# Taking out references to "the Son of God" in bible translations among Muslims



## Pergamum (Nov 15, 2011)

In Pursuit of a Faithful Witness - Reformation21


Above is linked yet another article about this disturbing trend in missiology and bible translation among Muslims of downplaying the Sonship of Jesus Christ.

Unfortunately, many finely trained linguists with SIL and other evangelical mission orgs are also poor theologians (I could name names.....and wonder if their supporting churches know what they are doing in the name of missions)....




Here is also an article from a missionary I greatly respect Roger Dixon, "_Identity Theft: Retheologizing the Son of God"_ where he takes the missions community to task over this issue (he has received much criticism for this, but I believe he is on the right side).


NSM KnowledgeBase - #19985 - Identity Theft: Retheologizing the Son of God

He says, in part (an extract):





> John Piper has correctly identified that the central issue in radical contextualization for Muslim groups is the theology of the person and work of Jesus (2006, 16-17). The Bible is written to reveal the identity of Jesus and the Church is founded on this truth alone.
> 
> Jesus' IDENTITY
> Concern with personal identity has been around for a long time. We know from extensive biblical references to genealogies that identity was important for people in Palestine. It seems conclusive that people wanted to have their families correctly identified. Matthew 1 shows that Jesus’ identity was very important to the biblical writers. ......
> ...






If your churches support missionaries to the Muslim world, examine what they are actually doing on the field. There are a lot of bad trends and I have seen many with my own eyes.


----------



## J. Dean (Nov 15, 2011)

If what you say is true, then this is compromising the gospel in a serious and dangerous manner.


----------



## Covenant Joel (Nov 15, 2011)

In October, the PCA study committee on insider movements and translations was formed: byFaith Magazine - PCA News - Study Committee on Insider Movements Appointed

I know or have spoken with a few of the men on the committee, and I will be very interested to see the report that comes out of the committee.


----------



## Pergamum (Nov 15, 2011)

Yes, there seems (finally) to be happening a backlash...though the hyper-contextualizers still get a disproportionate amount of "air-time" in evangelical missionary mags and their proponents are often highly placed. All the more reason why solidly reformed churches ought to be training up and sending out their people to the mission field in greater numbers and trying to get teaching positions in missiology at even the evangelical missionary schools.


----------



## JoannaV (Nov 18, 2011)

Pergamum said:


> If your churches support missionaries to the Muslim world, examine what they are actually doing on the field.



Prepare to be examined ¬¬


----------



## Moireach (Nov 18, 2011)

Wow. Evangelical Christianity is shrinking.


----------



## bpkantor (Nov 18, 2011)

Downplaying (either changing or refusing to talk about Jesus' Sonship) is more common than I think many would like to admit amongst Muslims. I think that the key is not to try and beat around the bush or change the theology, but to explain clearly the theology of the trinity and how it relates to the gospel and our forgiveness. As I understand it, most Muslims find a problem with Jesus' Sonship simply because the Qu'ran says so, and they think of it in far too human terms.


----------



## Moireach (Nov 18, 2011)

bpkantor said:


> Downplaying (either changing or refusing to talk about Jesus' Sonship) is more common than I think many would like to admit amongst Muslims. I think that the key is not to try and beat around the bush or change the theology, but to explain clearly the theology of the trinity and how it relates to the gospel and our forgiveness. As I understand it, most Muslims find a problem with Jesus' Sonship simply because the Qu'ran says so, and they think of it in far too human terms.

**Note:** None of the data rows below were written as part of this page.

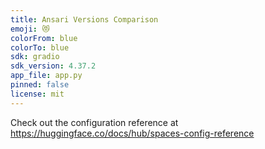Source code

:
 ```yaml
---
title: Ansari Versions Comparison
emoji: 😻
colorFrom: blue
colorTo: blue
sdk: gradio
sdk_version: 4.37.2
app_file: app.py
pinned: false
license: mit
---
```


Check out the configuration reference at https://huggingface.co/docs/hub/spaces-config-reference
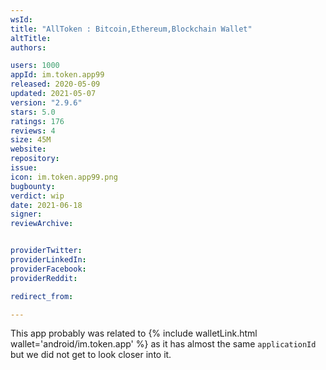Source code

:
 ```yaml
---
wsId: 
title: "AllToken : Bitcoin,Ethereum,Blockchain Wallet"
altTitle: 
authors:

users: 1000
appId: im.token.app99
released: 2020-05-09
updated: 2021-05-07
version: "2.9.6"
stars: 5.0
ratings: 176
reviews: 4
size: 45M
website: 
repository: 
issue: 
icon: im.token.app99.png
bugbounty: 
verdict: wip
date: 2021-06-18
signer: 
reviewArchive:


providerTwitter: 
providerLinkedIn: 
providerFacebook: 
providerReddit: 

redirect_from:

---
```



This app probably was related to
{% include walletLink.html wallet='android/im.token.app' %} as it has almost
the same `applicationId` but we did not get to look closer into it.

Absolutely. Isn't this the problem we're having across the board? Rather than explain God's righteous judgment, they cease to teach it and paint this picture of a lovey dovey God who loves all as much as each other etc etc and it confuses the world so much that they conclude the whole thing is nonsense.


----------



## O'GodHowGreatThouArt (Nov 18, 2011)

Christ spoke of Angels among people who did not believe in Angels (Sadduces), and Angels were real and of Truth. 

So why should we remove references to Christ as the Son of God to reach people who do not believe in Christ being the Son of God?


----------



## Pergamum (Nov 18, 2011)

JoannaV said:


> Pergamum said:
> 
> 
> > If your churches support missionaries to the Muslim world, examine what they are actually doing on the field.
> ...



I'm focused on tribals....so I get a free pass, right?


----------